“A Lenda de Candyman” é aterrorizante, inteligente e faz críticas sociais certeiras sem soar clichê

por | outubro 30, 2023

“A Lenda de Candyman” é uma continuação direta do clássico original de 1992 e só por isso poderia sustentar tranquilamente a curiosidade dos fãs de terror. Com a  produção executiva de Jordan Peele, nome que se tornou símbolo do novo terror de Hollywood após conceber duas pérolas  contemporâneas  (“Corra” e “Nós”), a produção sobre o fantasma de Cabrini Green ganhou mais escopo. Não bastasse o nome de Peele, o filme ganhou a direção da talentosa Nia Dacosta, que será responsável pela sequência de “Capitã Marvel”.

Candyman é uma lenda intrínseca à criação do Cabrini Green, em Chicago. A história do fantasma com mão de gancho que aparece quando seu nome é chamado cinco vezes em frente a um espelho aterroriza os moradores há décadas. O conjunto habitacional que ambientava o antigo filme foi substituído nos dias atuais por alguns condomínios de luxo e é em um desses prédios que o artista visual Anthony McCoy (Yahya Abdul‑Mateen II) e sua namorada, diretora da galeria, Brianna Cartwright (Teyonah Parris), se mudam para um condomínio de luxo em Cabrini, agora gentrificado e habitado por millennials.
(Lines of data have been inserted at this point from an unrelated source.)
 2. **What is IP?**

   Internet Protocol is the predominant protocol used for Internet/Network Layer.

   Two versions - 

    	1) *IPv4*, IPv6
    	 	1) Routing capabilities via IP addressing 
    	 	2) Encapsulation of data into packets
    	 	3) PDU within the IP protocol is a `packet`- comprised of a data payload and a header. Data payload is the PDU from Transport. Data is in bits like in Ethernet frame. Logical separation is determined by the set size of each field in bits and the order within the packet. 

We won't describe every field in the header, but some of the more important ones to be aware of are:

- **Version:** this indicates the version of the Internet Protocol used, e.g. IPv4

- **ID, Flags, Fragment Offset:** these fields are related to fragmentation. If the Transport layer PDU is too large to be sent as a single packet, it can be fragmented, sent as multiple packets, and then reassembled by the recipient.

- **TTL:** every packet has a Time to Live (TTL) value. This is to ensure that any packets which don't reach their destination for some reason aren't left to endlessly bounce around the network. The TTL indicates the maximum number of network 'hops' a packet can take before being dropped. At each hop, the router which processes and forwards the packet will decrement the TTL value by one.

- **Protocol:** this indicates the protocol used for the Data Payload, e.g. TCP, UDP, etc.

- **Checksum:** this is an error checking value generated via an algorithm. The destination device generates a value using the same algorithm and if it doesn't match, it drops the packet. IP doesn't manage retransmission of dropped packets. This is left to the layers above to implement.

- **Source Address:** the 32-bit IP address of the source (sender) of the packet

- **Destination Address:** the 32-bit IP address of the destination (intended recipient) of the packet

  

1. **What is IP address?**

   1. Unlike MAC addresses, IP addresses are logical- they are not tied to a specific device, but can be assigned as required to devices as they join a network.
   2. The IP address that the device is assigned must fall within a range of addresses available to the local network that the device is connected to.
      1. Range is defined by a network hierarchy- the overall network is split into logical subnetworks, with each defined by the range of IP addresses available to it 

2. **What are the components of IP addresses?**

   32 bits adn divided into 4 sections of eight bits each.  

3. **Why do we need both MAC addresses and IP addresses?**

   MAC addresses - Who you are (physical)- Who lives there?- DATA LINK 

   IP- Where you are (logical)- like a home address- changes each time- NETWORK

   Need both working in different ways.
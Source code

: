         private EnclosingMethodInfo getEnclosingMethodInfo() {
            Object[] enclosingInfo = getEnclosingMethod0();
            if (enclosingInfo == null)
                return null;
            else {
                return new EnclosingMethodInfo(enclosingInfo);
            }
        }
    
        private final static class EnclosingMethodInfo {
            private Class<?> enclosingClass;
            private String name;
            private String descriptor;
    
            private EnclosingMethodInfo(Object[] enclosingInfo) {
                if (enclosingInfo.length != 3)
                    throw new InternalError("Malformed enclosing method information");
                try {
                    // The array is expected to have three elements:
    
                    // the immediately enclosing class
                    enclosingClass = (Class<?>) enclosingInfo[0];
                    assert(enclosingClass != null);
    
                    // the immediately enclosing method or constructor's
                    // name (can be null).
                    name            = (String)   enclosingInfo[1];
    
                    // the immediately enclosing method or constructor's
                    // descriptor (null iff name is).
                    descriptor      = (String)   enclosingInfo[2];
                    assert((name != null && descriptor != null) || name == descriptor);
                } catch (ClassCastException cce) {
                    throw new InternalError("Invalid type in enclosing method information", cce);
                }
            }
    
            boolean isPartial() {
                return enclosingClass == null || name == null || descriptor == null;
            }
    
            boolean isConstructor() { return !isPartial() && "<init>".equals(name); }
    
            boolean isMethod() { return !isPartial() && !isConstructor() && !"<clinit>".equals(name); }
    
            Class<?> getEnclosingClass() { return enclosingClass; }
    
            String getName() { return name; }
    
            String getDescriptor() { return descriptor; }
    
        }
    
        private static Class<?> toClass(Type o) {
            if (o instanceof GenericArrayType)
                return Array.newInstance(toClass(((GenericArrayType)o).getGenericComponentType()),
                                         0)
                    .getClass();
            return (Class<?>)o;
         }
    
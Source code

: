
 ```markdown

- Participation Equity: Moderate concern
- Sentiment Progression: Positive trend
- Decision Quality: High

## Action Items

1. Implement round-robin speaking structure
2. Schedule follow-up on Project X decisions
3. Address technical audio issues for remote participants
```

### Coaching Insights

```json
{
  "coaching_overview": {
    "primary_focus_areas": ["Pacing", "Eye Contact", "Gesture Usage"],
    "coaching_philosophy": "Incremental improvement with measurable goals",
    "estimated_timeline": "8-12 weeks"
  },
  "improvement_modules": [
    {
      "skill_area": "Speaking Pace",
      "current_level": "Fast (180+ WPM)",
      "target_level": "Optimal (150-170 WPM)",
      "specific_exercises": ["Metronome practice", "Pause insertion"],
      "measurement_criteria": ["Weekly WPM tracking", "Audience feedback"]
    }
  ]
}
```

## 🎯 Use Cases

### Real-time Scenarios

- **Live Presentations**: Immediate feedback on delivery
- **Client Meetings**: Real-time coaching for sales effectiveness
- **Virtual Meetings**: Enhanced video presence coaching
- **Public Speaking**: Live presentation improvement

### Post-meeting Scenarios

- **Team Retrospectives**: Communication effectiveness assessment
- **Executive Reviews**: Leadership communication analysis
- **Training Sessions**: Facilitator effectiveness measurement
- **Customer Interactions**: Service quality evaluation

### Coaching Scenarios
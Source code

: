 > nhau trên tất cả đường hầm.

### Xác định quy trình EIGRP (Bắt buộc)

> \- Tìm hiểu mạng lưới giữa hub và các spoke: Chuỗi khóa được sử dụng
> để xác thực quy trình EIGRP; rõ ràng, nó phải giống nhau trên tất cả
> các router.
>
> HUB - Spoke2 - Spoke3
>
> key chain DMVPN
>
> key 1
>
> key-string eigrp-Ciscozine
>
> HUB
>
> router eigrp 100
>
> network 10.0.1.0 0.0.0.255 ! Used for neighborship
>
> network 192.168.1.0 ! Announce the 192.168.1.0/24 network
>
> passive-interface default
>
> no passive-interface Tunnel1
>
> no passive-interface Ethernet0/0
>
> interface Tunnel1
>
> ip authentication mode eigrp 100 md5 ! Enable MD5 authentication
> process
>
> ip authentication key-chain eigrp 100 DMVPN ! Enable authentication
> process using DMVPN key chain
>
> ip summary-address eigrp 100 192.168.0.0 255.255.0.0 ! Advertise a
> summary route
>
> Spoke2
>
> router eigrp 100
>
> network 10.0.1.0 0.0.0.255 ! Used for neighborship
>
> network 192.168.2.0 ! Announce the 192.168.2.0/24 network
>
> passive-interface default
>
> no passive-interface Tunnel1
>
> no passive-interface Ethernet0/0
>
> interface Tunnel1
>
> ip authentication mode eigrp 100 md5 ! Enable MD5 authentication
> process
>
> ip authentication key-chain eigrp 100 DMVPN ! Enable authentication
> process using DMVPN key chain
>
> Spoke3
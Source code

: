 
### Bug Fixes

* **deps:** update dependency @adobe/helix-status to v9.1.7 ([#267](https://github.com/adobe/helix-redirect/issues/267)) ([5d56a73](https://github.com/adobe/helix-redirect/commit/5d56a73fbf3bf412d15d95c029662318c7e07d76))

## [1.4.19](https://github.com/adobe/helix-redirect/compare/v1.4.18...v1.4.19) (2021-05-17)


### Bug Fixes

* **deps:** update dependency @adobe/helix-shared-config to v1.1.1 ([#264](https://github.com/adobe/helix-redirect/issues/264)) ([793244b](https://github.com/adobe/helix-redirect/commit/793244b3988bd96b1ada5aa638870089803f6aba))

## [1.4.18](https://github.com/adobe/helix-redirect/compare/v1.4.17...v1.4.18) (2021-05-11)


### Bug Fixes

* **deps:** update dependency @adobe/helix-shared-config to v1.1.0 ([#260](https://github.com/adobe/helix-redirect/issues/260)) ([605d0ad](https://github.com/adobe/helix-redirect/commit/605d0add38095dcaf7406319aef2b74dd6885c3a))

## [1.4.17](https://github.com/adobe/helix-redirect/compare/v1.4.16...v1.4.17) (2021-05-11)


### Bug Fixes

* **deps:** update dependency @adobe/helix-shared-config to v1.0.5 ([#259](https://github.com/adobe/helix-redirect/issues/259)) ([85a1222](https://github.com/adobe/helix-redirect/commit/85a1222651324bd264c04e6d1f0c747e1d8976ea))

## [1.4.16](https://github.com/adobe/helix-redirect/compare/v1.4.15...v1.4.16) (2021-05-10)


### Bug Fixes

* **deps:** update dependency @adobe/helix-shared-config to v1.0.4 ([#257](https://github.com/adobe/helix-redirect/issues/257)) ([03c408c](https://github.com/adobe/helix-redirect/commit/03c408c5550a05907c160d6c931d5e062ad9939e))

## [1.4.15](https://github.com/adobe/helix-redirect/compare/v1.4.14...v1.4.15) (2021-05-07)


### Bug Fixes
Anthony busca renovar seu status dentro da cena artística da cidade e busca na história macabra do bairro inspiração para criar novos quadros.

Yahya Abdul‑Mateen II em cena

Diante dessa investigação que o filme começa a fundir os elementos sobrenaturais existentes no primeiro longa e as metáforas raciais poderosas já exploradas pelo produtor, Jordan Peele em outros trabalhos. Aqui, essas metáforas chegam à enésima potência, mas isso não tira  em nenhum momento o poder de apreciação do filme como obra de entretenimento. Digo isso porque nos tempos atuais há quem torça o nariz para ententer subtextos.. As duas primeiras mortes são uma aula de como construir clima soturno e assustar mesmo que já saibamos o que vai acontecer aos personagens. É o uso do clichê de gênero de forma exemplar e violência gráfica servindo à narrativa.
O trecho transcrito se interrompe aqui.